Carpenter ants, termites and other critters that break down old wood are vital parts of the environment, but around the home they can be pests. A carpenter ant infestation in a nearby tree can bring trails of ants foraging into your house, and can lead to satellite colonies taking up residence in your walls.
Find the carpenter ant colony. Look for a small pile of sawdust next to an opening in an old, dead or dying tree. You can also watch carpenter ants and try to follow their trail back to the carpenter colony. If you opt to track them, you may have to hunt them after midnight with a flashlight because this is when they are most active.
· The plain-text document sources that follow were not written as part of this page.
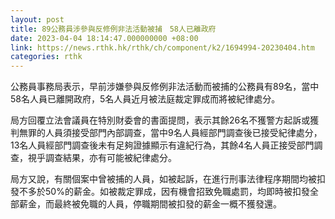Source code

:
 ```yaml
---
layout: post
title: 89公務員涉參與反修例非法活動被捕　58人已離政府
date: 2023-04-04 18:14:47.000000000 +08:00
link: https://news.rthk.hk/rthk/ch/component/k2/1694994-20230404.htm
categories: rthk
---
```


公務員事務局表示，早前涉嫌參與反修例非法活動而被捕的公務員有89名，當中58名人員已離開政府，5名人員近月被法庭裁定罪成而將被紀律處分。

局方回覆立法會議員在特別財委會的書面提問，表示其餘26名不獲警方起訴或獲判無罪的人員須接受部門內部調查，當中9名人員經部門調查後已接受紀律處分，13名人員經部門調查後未有足夠證據顯示有違紀行為，其餘4名人員正接受部門調查，視乎調查結果，亦有可能被紀律處分。

局方又說，有關個案中曾被捕的人員，如被起訴，在進行刑事法律程序期間均被扣發不多於50%的薪金。如被裁定罪成，因有機會招致免職處罰，均即時被扣發全部薪金，而最終被免職的人員，停職期間被扣發的薪金一概不獲發還。
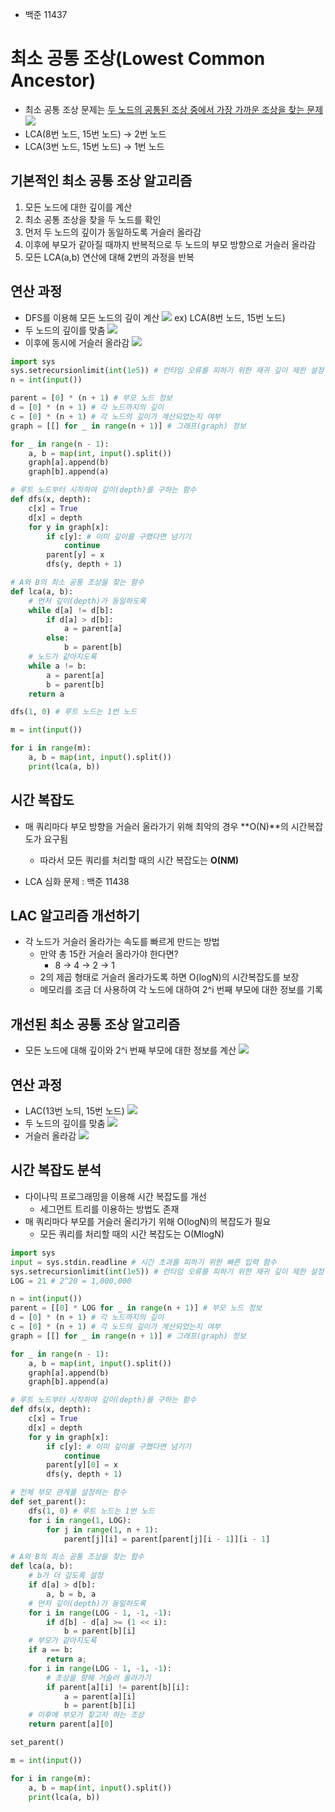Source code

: - 백준 11437

# 최소 공통 조상(Lowest Common Ancestor)
- 최소 공통 조상 문제는 <U>두 노드의 공통된 조상 중에서 가장 가까운 조상을 찾는 문제</U>
![](최소_공통_조상.assets/1.png)
- LCA(8번 노드, 15번 노드) -> 2번 노드
- LCA(3번 노드, 15번 노드) -> 1번 노드

## 기본적인 최소 공통 조상 알고리즘
1. 모든 노드에 대한 깊이를 계산
2. 최소 공통 조상을 찾을 두 노드를 확인
  1. 먼저 두 노드의 깊이가 동일하도록 거슬러 올라감
  2. 이후에 부모가 같아질 때까지 반복적으로 두 노드의 부모 방향으로 거슬러 올라감
3. 모든 LCA(a,b) 연산에 대해 2번의 과정을 반복

## 연산 과정
- DFS를 이용해 모든 노드의 깊이 계산
![](최소_공통_조상.assets/2.png)
ex) LCA(8번 노드, 15번 노드)
- 두 노드의 깊이를 맞춤
![](최소_공통_조상.assets/3.png)
- 이후에 동시에 거슬러 올라감
![](최소_공통_조상.assets/4.png)
```python
import sys
sys.setrecursionlimit(int(1e5)) # 런타임 오류를 피하기 위한 재귀 깊이 제한 설정
n = int(input())

parent = [0] * (n + 1) # 부모 노드 정보
d = [0] * (n + 1) # 각 노드까지의 깊이
c = [0] * (n + 1) # 각 노드의 깊이가 계산되었는지 여부
graph = [[] for _ in range(n + 1)] # 그래프(graph) 정보

for _ in range(n - 1):
    a, b = map(int, input().split())
    graph[a].append(b)
    graph[b].append(a)

# 루트 노드부터 시작하여 깊이(depth)를 구하는 함수
def dfs(x, depth):
    c[x] = True
    d[x] = depth
    for y in graph[x]:
        if c[y]: # 이미 깊이를 구했다면 넘기기
            continue
        parent[y] = x
        dfs(y, depth + 1)

# A와 B의 최소 공통 조상을 찾는 함수
def lca(a, b):
    # 먼저 깊이(depth)가 동일하도록
    while d[a] != d[b]:
        if d[a] > d[b]:
            a = parent[a]
        else:
            b = parent[b]
    # 노드가 같아지도록
    while a != b:
        a = parent[a]
        b = parent[b]
    return a

dfs(1, 0) # 루트 노드는 1번 노드

m = int(input())

for i in range(m):
    a, b = map(int, input().split())
    print(lca(a, b))
```

## 시간 복잡도
- 매 쿼리마다 부모 방향을 거슬러 올라가기 위해 최악의 경우 **O(N)**의 시간복잡도가 요구됨
  - 따라서 모든 쿼리를 처리할 때의 시간 복잡도는 **O(NM)**


- LCA 심화 문제 : 백준 11438

## LAC 알고리즘 개선하기
- 각 노드가 거슬러 올라가는 속도를 빠르게 만드는 방법
  - 만약 총 15칸 거슬러 올라가야 한다면?
    - 8 -> 4 -> 2 -> 1
  - 2의 제곱 형태로 거슬러 올라가도록 하면 O(logN)의 시간복잡도를 보장
  - 메모리를 조금 더 사용하여 각 노드에 대하여 2^i 번째 부모에 대한 정보를 기록

## 개선된 최소 공통 조상 알고리즘
- 모든 노드에 대해 깊이와 2^i 번째 부모에 대한 정보를 계산
![](최소_공통_조상.assets/5.png)

## 연산 과정
- LAC(13번 노듸, 15번 노드)
![](최소_공통_조상.assets/6.png)
- 두 노드의 깊이를 맞춤
![](최소_공통_조상.assets/7.png)
- 거슬러 올라감
![](최소_공통_조상.assets/8.png)

## 시간 복잡도 분석
- 다이나믹 프로그래밍을 이용해 시간 복잡도를 개선
  - 세그먼트 트리를 이용하는 방법도 존재
- 매 쿼리마다 부모를 거슬러 올리가기 위해 O(logN)의 복잡도가 필요
  - 모든 쿼리를 처리할 때의 시간 복잡도는 O(MlogN)

```python
import sys
input = sys.stdin.readline # 시간 초과를 피하기 위한 빠른 입력 함수
sys.setrecursionlimit(int(1e5)) # 런타임 오류를 피하기 위한 재귀 깊이 제한 설정
LOG = 21 # 2^20 = 1,000,000

n = int(input())
parent = [[0] * LOG for _ in range(n + 1)] # 부모 노드 정보
d = [0] * (n + 1) # 각 노드까지의 깊이
c = [0] * (n + 1) # 각 노드의 깊이가 계산되었는지 여부
graph = [[] for _ in range(n + 1)] # 그래프(graph) 정보

for _ in range(n - 1):
    a, b = map(int, input().split())
    graph[a].append(b)
    graph[b].append(a)

# 루트 노드부터 시작하여 깊이(depth)를 구하는 함수
def dfs(x, depth):
    c[x] = True
    d[x] = depth
    for y in graph[x]:
        if c[y]: # 이미 깊이를 구했다면 넘기기
            continue
        parent[y][0] = x
        dfs(y, depth + 1)

# 전체 부모 관계를 설정하는 함수
def set_parent():
    dfs(1, 0) # 루트 노드는 1번 노드
    for i in range(1, LOG):
        for j in range(1, n + 1):
            parent[j][i] = parent[parent[j][i - 1]][i - 1]

# A와 B의 최소 공통 조상을 찾는 함수
def lca(a, b):
    # b가 더 깊도록 설정
    if d[a] > d[b]:
        a, b = b, a
    # 먼저 깊이(depth)가 동일하도록
    for i in range(LOG - 1, -1, -1):
        if d[b] - d[a] >= (1 << i):
            b = parent[b][i]
    # 부모가 같아지도록
    if a == b:
        return a;
    for i in range(LOG - 1, -1, -1):
        # 조상을 향해 거슬러 올라가기
        if parent[a][i] != parent[b][i]:
            a = parent[a][i]
            b = parent[b][i]
    # 이후에 부모가 찾고자 하는 조상
    return parent[a][0]

set_parent()

m = int(input())

for i in range(m):
    a, b = map(int, input().split())
    print(lca(a, b))
```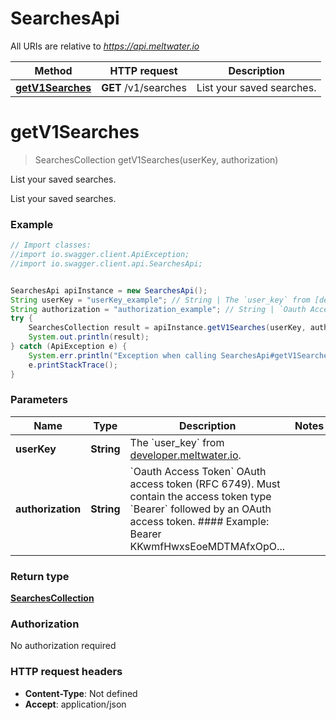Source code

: # SearchesApi

All URIs are relative to *https://api.meltwater.io*

Method | HTTP request | Description
------------- | ------------- | -------------
[**getV1Searches**](SearchesApi.md#getV1Searches) | **GET** /v1/searches | List your saved searches.


<a name="getV1Searches"></a>
# **getV1Searches**
> SearchesCollection getV1Searches(userKey, authorization)

List your saved searches.

List your saved searches.

### Example
```java
// Import classes:
//import io.swagger.client.ApiException;
//import io.swagger.client.api.SearchesApi;


SearchesApi apiInstance = new SearchesApi();
String userKey = "userKey_example"; // String | The `user_key` from [developer.meltwater.io](https://developer.meltwater.io/admin/applications/).
String authorization = "authorization_example"; // String | `Oauth Access Token`    OAuth access token (RFC 6749). Must contain the access token type `Bearer`  followed by an OAuth access token.    #### Example:        Bearer KKwmfHwxsEoeMDTMAfxOpO...
try {
    SearchesCollection result = apiInstance.getV1Searches(userKey, authorization);
    System.out.println(result);
} catch (ApiException e) {
    System.err.println("Exception when calling SearchesApi#getV1Searches");
    e.printStackTrace();
}
```

### Parameters

Name | Type | Description  | Notes
------------- | ------------- | ------------- | -------------
 **userKey** | **String**| The &#x60;user_key&#x60; from [developer.meltwater.io](https://developer.meltwater.io/admin/applications/). |
 **authorization** | **String**| &#x60;Oauth Access Token&#x60;    OAuth access token (RFC 6749). Must contain the access token type &#x60;Bearer&#x60;  followed by an OAuth access token.    #### Example:        Bearer KKwmfHwxsEoeMDTMAfxOpO... |

### Return type

[**SearchesCollection**](SearchesCollection.md)

### Authorization

No authorization required

### HTTP request headers

 - **Content-Type**: Not defined
 - **Accept**: application/json

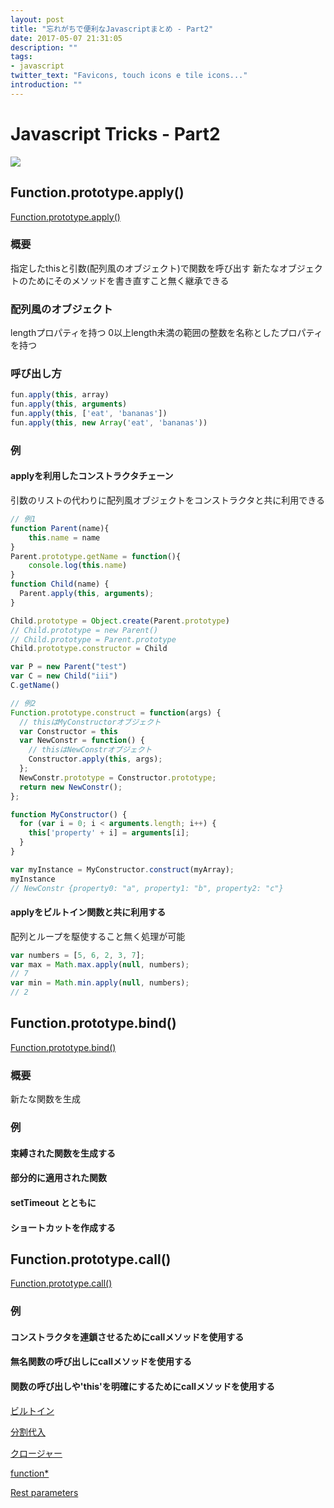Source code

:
 ```yaml
---
layout: post
title: "忘れがちで便利なJavascriptまとめ - Part2"
date: 2017-05-07 21:31:05
description: ""
tags:
- javascript
twitter_text: "Favicons, touch icons e tile icons..."
introduction: ""
---
```


# Javascript Tricks - Part2
![](http://compedio.ro/fConsole/images/javascript-logo.png)

## Function.prototype.apply()
[Function.prototype.apply()](https://developer.mozilla.org/ja/docs/Web/JavaScript/Reference/Global_Objects/Function/apply)

### 概要
指定したthisと引数(配列風のオブジェクト)で関数を呼び出す
新たなオブジェクトのためにそのメソッドを書き直すこと無く継承できる

### 配列風のオブジェクト
lengthプロパティを持つ
0以上length未満の範囲の整数を名称としたプロパティを持つ

### 呼び出し方

```js
fun.apply(this, array)
fun.apply(this, arguments)
fun.apply(this, ['eat', 'bananas'])
fun.apply(this, new Array('eat', 'bananas'))
```
### 例
#### applyを利用したコンストラクタチェーン
引数のリストの代わりに配列風オブジェクトをコンストラクタと共に利用できる

```js
// 例1
function Parent(name){
    this.name = name
}
Parent.prototype.getName = function(){
    console.log(this.name)
}
function Child(name) {
  Parent.apply(this, arguments);
}

Child.prototype = Object.create(Parent.prototype)
// Child.prototype = new Parent()
// Child.prototype = Parent.prototype
Child.prototype.constructor = Child

var P = new Parent("test")
var C = new Child("iii")
C.getName()

// 例2
Function.prototype.construct = function(args) {
  // thisはMyConstructorオブジェクト
  var Constructor = this
  var NewConstr = function() { 
    // thisはNewConstrオブジェクト
    Constructor.apply(this, args); 
  };
  NewConstr.prototype = Constructor.prototype;
  return new NewConstr();
};

function MyConstructor() {
  for (var i = 0; i < arguments.length; i++) {
    this['property' + i] = arguments[i];
  }
}

var myInstance = MyConstructor.construct(myArray);
myInstance
// NewConstr {property0: "a", property1: "b", property2: "c"}
```

#### applyをビルトイン関数と共に利用する
配列とループを駆使すること無く処理が可能

```js
var numbers = [5, 6, 2, 3, 7];
var max = Math.max.apply(null, numbers); 
// 7
var min = Math.min.apply(null, numbers);
// 2
```

## Function.prototype.bind()
[Function.prototype.bind()](https://developer.mozilla.org/ja/docs/Web/JavaScript/Reference/Global_Objects/Function/bind)

### 概要
新たな関数を生成

### 例
#### 束縛された関数を生成する

#### 部分的に適用された関数

#### setTimeout とともに

#### ショートカットを作成する


## Function.prototype.call()
[Function.prototype.call()](https://developer.mozilla.org/ja/docs/Web/JavaScript/Reference/Global_Objects/Function/call)

### 例
#### コンストラクタを連鎖させるためにcallメソッドを使用する

#### 無名関数の呼び出しにcallメソッドを使用する

#### 関数の呼び出しや'this'を明確にするためにcallメソッドを使用する


[ビルトイン](https://developer.mozilla.org/ja/docs/Web/JavaScript/Reference/Global_Objects)

[分割代入](https://developer.mozilla.org/ja/docs/Web/JavaScript/Reference/Operators/Destructuring_assignment)

[クロージャー](https://developer.mozilla.org/ja/docs/Web/JavaScript/Reference/Operators/Expression_closures)

[function*](https://developer.mozilla.org/ja/docs/Web/JavaScript/Reference/Statements/function*)

[Rest parameters](https://developer.mozilla.org/ja/docs/Web/JavaScript/Reference/Functions_and_function_scope/rest_parameters)
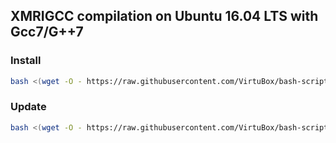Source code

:## XMRIGCC compilation on Ubuntu 16.04 LTS with Gcc7/G++7


### Install
```bash
bash <(wget -O - https://raw.githubusercontent.com/VirtuBox/bash-scripts/master/xmrigCC/install.sh)
```


### Update
```bash
bash <(wget -O - https://raw.githubusercontent.com/VirtuBox/bash-scripts/master/xmrigCC/update-source.sh)
```
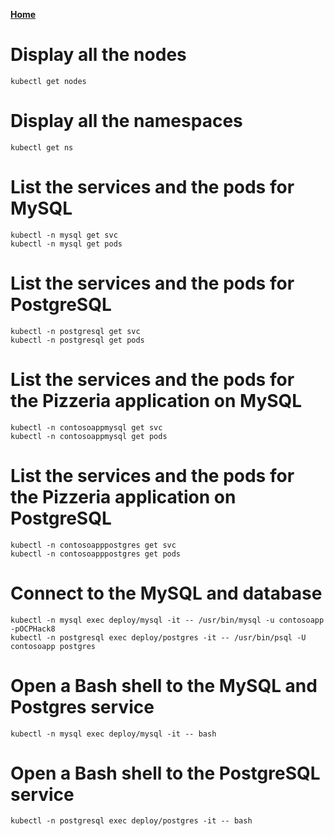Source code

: **[Home](../README.md)**

# Display  all the nodes

```
kubectl get nodes
```

# Display all the namespaces 

```
kubectl get ns
```

# List the services and the pods for MySQL

```
kubectl -n mysql get svc
kubectl -n mysql get pods
```

# List the services and the pods for PostgreSQL

```
kubectl -n postgresql get svc
kubectl -n postgresql get pods
```


# List the services and the pods for the Pizzeria application on MySQL

```
kubectl -n contosoappmysql get svc
kubectl -n contosoappmysql get pods
```

# List the services and the pods for the Pizzeria application on PostgreSQL

```
kubectl -n contosoapppostgres get svc
kubectl -n contosoapppostgres get pods
```

# Connect to the MySQL and database

```
kubectl -n mysql exec deploy/mysql -it -- /usr/bin/mysql -u contosoapp -pOCPHack8
kubectl -n postgresql exec deploy/postgres -it -- /usr/bin/psql -U contosoapp postgres
```


# Open a Bash shell to the MySQL and Postgres service
```
kubectl -n mysql exec deploy/mysql -it -- bash
```

# Open a Bash shell to the PostgreSQL service
```
kubectl -n postgresql exec deploy/postgres -it -- bash
```
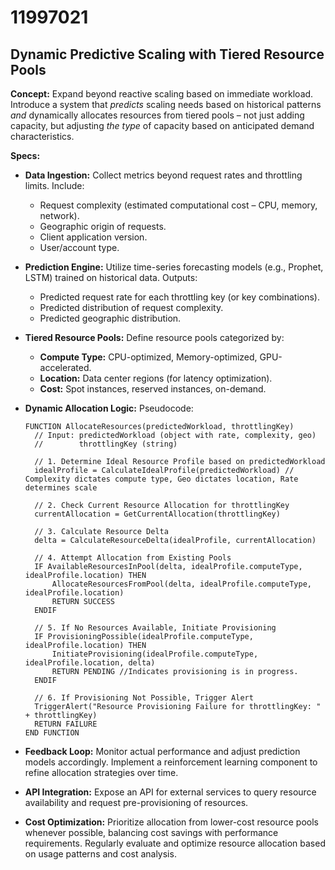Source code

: # 11997021

## Dynamic Predictive Scaling with Tiered Resource Pools

**Concept:** Expand beyond reactive scaling based on immediate workload. Introduce a system that *predicts* scaling needs based on historical patterns *and* dynamically allocates resources from tiered pools – not just adding capacity, but adjusting *the type* of capacity based on anticipated demand characteristics.

**Specs:**

*   **Data Ingestion:**  Collect metrics beyond request rates and throttling limits. Include:
    *   Request complexity (estimated computational cost – CPU, memory, network).
    *   Geographic origin of requests.
    *   Client application version.
    *   User/account type.
*   **Prediction Engine:** Utilize time-series forecasting models (e.g., Prophet, LSTM) trained on historical data.  Outputs:
    *   Predicted request rate for each throttling key (or key combinations).
    *   Predicted distribution of request complexity.
    *   Predicted geographic distribution.
*   **Tiered Resource Pools:** Define resource pools categorized by:
    *   **Compute Type:**  CPU-optimized, Memory-optimized, GPU-accelerated.
    *   **Location:** Data center regions (for latency optimization).
    *   **Cost:**  Spot instances, reserved instances, on-demand.
*   **Dynamic Allocation Logic:**  Pseudocode:

    ```
    FUNCTION AllocateResources(predictedWorkload, throttlingKey)
      // Input: predictedWorkload (object with rate, complexity, geo)
      //        throttlingKey (string)
      
      // 1. Determine Ideal Resource Profile based on predictedWorkload
      idealProfile = CalculateIdealProfile(predictedWorkload) // Complexity dictates compute type, Geo dictates location, Rate determines scale
      
      // 2. Check Current Resource Allocation for throttlingKey
      currentAllocation = GetCurrentAllocation(throttlingKey)
      
      // 3. Calculate Resource Delta
      delta = CalculateResourceDelta(idealProfile, currentAllocation)
      
      // 4. Attempt Allocation from Existing Pools
      IF AvailableResourcesInPool(delta, idealProfile.computeType, idealProfile.location) THEN
          AllocateResourcesFromPool(delta, idealProfile.computeType, idealProfile.location)
          RETURN SUCCESS
      ENDIF
      
      // 5. If No Resources Available, Initiate Provisioning
      IF ProvisioningPossible(idealProfile.computeType, idealProfile.location) THEN
          InitiateProvisioning(idealProfile.computeType, idealProfile.location, delta)
          RETURN PENDING //Indicates provisioning is in progress.
      ENDIF
      
      // 6. If Provisioning Not Possible, Trigger Alert
      TriggerAlert("Resource Provisioning Failure for throttlingKey: " + throttlingKey)
      RETURN FAILURE
    END FUNCTION
    ```

*   **Feedback Loop:**  Monitor actual performance and adjust prediction models accordingly. Implement a reinforcement learning component to refine allocation strategies over time.
*   **API Integration:**  Expose an API for external services to query resource availability and request pre-provisioning of resources.
*   **Cost Optimization:**  Prioritize allocation from lower-cost resource pools whenever possible, balancing cost savings with performance requirements. Regularly evaluate and optimize resource allocation based on usage patterns and cost analysis.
Apply a dust insecticide such as rotenone to the entrance of the colony. The package the dust insecticide came in should have directions about how much to use and whether or not to reapply it.
Apply a transfer liquid insecticide in an outdoor area the ants will walk over if you suspect there are multiple carpenter colonies or are unable to locate the carpenter ant colony. A transfer liquid insecticide is an insecticide that does not kill the insects immediately, allowing them to transfer it to the rest of the colony, killing many more carpenter ants in the process. Pour the liquid over an area of ground you have seen the carpenter ants walking on so that they will track it back to the colony.
Dig out dead tree stumps and trees and remove rotting wood from around your house. This will decrease the chance of carpenter ant reinfestation.
Things You Will Need
- Dust insecticide
- Transfer liquid insecticide
- Do not use insecticides inside. Unless a carpenter ant insecticide is specifically labeled as for indoor use, it is not safe indoors.